Направляясь от торговца цветами к стоянке, невольно обратил внимание на парочку нежно воркующих молодых людей возле памятника Александру Сергеевичу. Все бы ничего, только эти ребята были одного пола, то бишь мужского. Вспомнилось где-то вычитанное, что в советские времена столичные геи собирались именно на Пушкинской площади. Похоже, эта парочка была как раз из той оперы. Может быть, меня и обвинят в гомофобии, но со стороны происходящее смотрелось препротивно, они разве что не целовались прилюдно. В чем-то я был согласен с советским законодательством, считавшим гомосексуализм уголовно-наказуемым деянием. Хотя, конечно, по мне если уж так приспичит, то трахайтесь на здоровье, только делайте это так, чтобы тараканы в вашей квартире об этом не знали. Надеюсь, не доживу до того времени, когда в нашей стране разрешат проводить гей-парады, хотя вроде и в 2015-м любителей однополой любви, мечтавших провести в России хоть одно такое шествие, мягко посылали на три ими любимые буквы. Ладно, хорошо, хоть ко мне не пристают, не симпатичный, наверное.
– Привет! Это не мне цветы?
Я обернулся и немного оторопел. Передо мной, в модном плаще и сапожках на высоком каблуке, стояла ни кто иная, как Лена Цеплякова. С момента первой и последней нашей встречи она словно бы еще больше похорошела. И эта родинка над губой так призывно манила… Усилием воли я стряхнул с себя накатившее оцепенение.

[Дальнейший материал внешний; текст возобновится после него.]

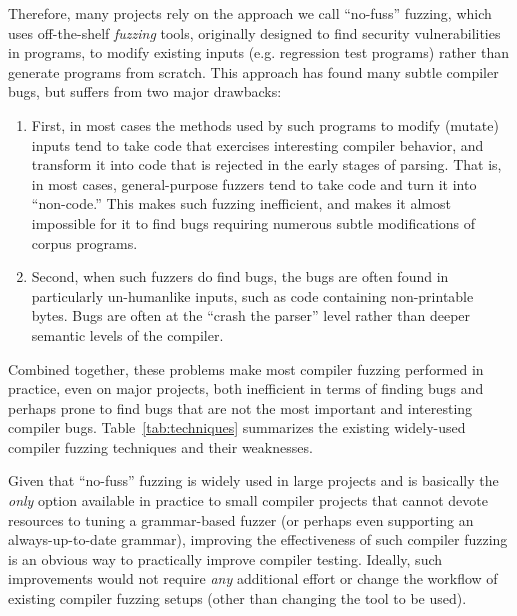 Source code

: Therefore, many projects rely on the approach we call ``no-fuss''
fuzzing, which uses off-the-shelf \emph{fuzzing} tools,
originally designed to find security vulnerabilities in programs, to
modify existing inputs (e.g. regression test programs) rather than generate programs from
scratch.  This approach has found many subtle compiler bugs, but
suffers from two major drawbacks:

\begin{enumerate}
\item First, in most cases the methods used by such programs to modify
  (mutate) inputs tend to take code that exercises interesting
  compiler behavior, and transform it into code that is rejected in
  the early stages of parsing.  That is, in most cases,
  general-purpose fuzzers tend to take code and turn it into
  ``non-code.''  This makes such fuzzing inefficient, and makes it
  almost impossible for it to find bugs requiring numerous subtle
  modifications of corpus programs.
  \item Second, when such fuzzers do find bugs, the bugs are often
    found in particularly un-humanlike inputs, such as code
    containing non-printable bytes.  Bugs are often at the ``crash the
    parser'' level rather than deeper semantic levels of the compiler.
  \end{enumerate}

  Combined together, these problems make most compiler fuzzing
  performed in practice, even on major projects, both inefficient in
  terms of finding bugs and perhaps prone to find bugs that are not
  the most important and interesting compiler bugs.
  Table~\ref{tab:techniques} summarizes the existing widely-used
  compiler fuzzing techniques and their weaknesses.

  Given that ``no-fuss'' fuzzing is widely used in large projects and
  is basically the \emph{only} option available in
  practice to small compiler projects that cannot devote resources to
  tuning a grammar-based fuzzer (or perhaps even supporting an
  always-up-to-date grammar), improving the effectiveness of such
  compiler fuzzing is an obvious way to practically improve compiler
  testing.  Ideally, such improvements would not require \emph{any}
  additional effort or change the workflow of existing compiler
  fuzzing setups (other than changing the  tool to be used).

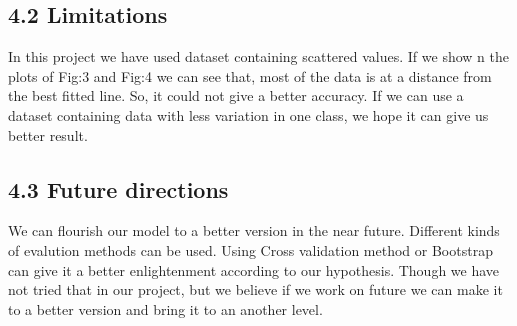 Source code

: \documentclass[conference]{IEEEtran}[10]
\begin{document}
\subsection{4.2 Limitations}
In this project we have used dataset containing scattered values. If we show n the plots of Fig:3 and Fig:4 we can see that, most of the data is at a distance from the best fitted line. So, it could not give a better accuracy. If we can use a dataset containing data with less variation in one class, we hope it can give us better result.
\\
\subsection{4.3 Future directions}
We can flourish our model to a better version in the near future. Different kinds of evalution methods can be used. Using Cross validation method or Bootstrap can give it a better enlightenment according to our hypothesis. Though we have not tried that in our project, but we believe if we work on future we can make it to a better version and bring it to an another level.


\end{document}
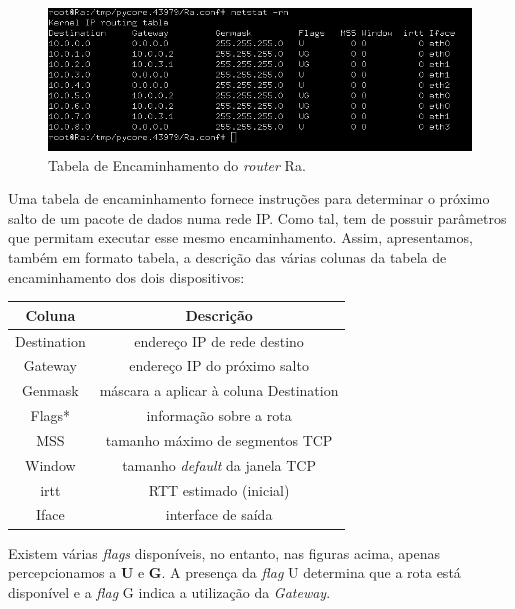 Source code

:     \begin{figure}[H]
    \centering
    \includegraphics[width=450pt]{images/ParteII/Questao2/parteII-questao2-a-RA.jpg}
    \caption{Tabela de Encaminhamento do \textit{router} Ra.} \label{parteII-questao2-a-tabelaRa}
    \end{figure} 
        
    \par Uma tabela de encaminhamento fornece instruções para determinar o próximo salto de um pacote de dados numa rede IP. Como tal, tem de possuir parâmetros que permitam executar esse mesmo encaminhamento. Assim, apresentamos, também em formato tabela, a descrição das várias colunas da tabela de encaminhamento dos dois dispositivos:
    
    \begin{center}
        \begin{tabular}{|c|c|}
        \hline
            \cline{1-2}
            Coluna & Descrição  \\
            \hline \hline
            Destination & endereço IP de rede destino \\
            Gateway & endereço IP do próximo salto \\
            Genmask & máscara a aplicar à coluna Destination \\
            Flags* & informação sobre a rota \\
            MSS & tamanho máximo de segmentos TCP \\
            Window & tamanho \textit{default} da janela TCP \\
            irtt & RTT estimado (inicial) \\
            Iface & interface de saída \\
            \cline{1-2}
        \end{tabular}
    \end{center}
    
    \par * Existem várias \textit{flags} disponíveis, no entanto, nas figuras acima, apenas percepcionamos a \textbf{U} e \textbf{G}. A presença da \textit{flag} U determina que a rota está disponível e a \textit{flag} G indica a utilização da \textit{Gateway}.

– Привет, Лена! Вообще-то жене покупал, но раз уж состоялась такая встреча, то могу разориться и еще на один букет. Держи.
– Ну нет уж, раз жене купил – так ей и вези, – улыбнулась она, не принимая цветы. – Ты сильно торопишься? А то могли бы посидеть вон в том кафе, там классные пирожные делают. Понимаю, что нужно следить за фигурой, но как прохожу мимо – не могу удержаться, чтобы не зайти.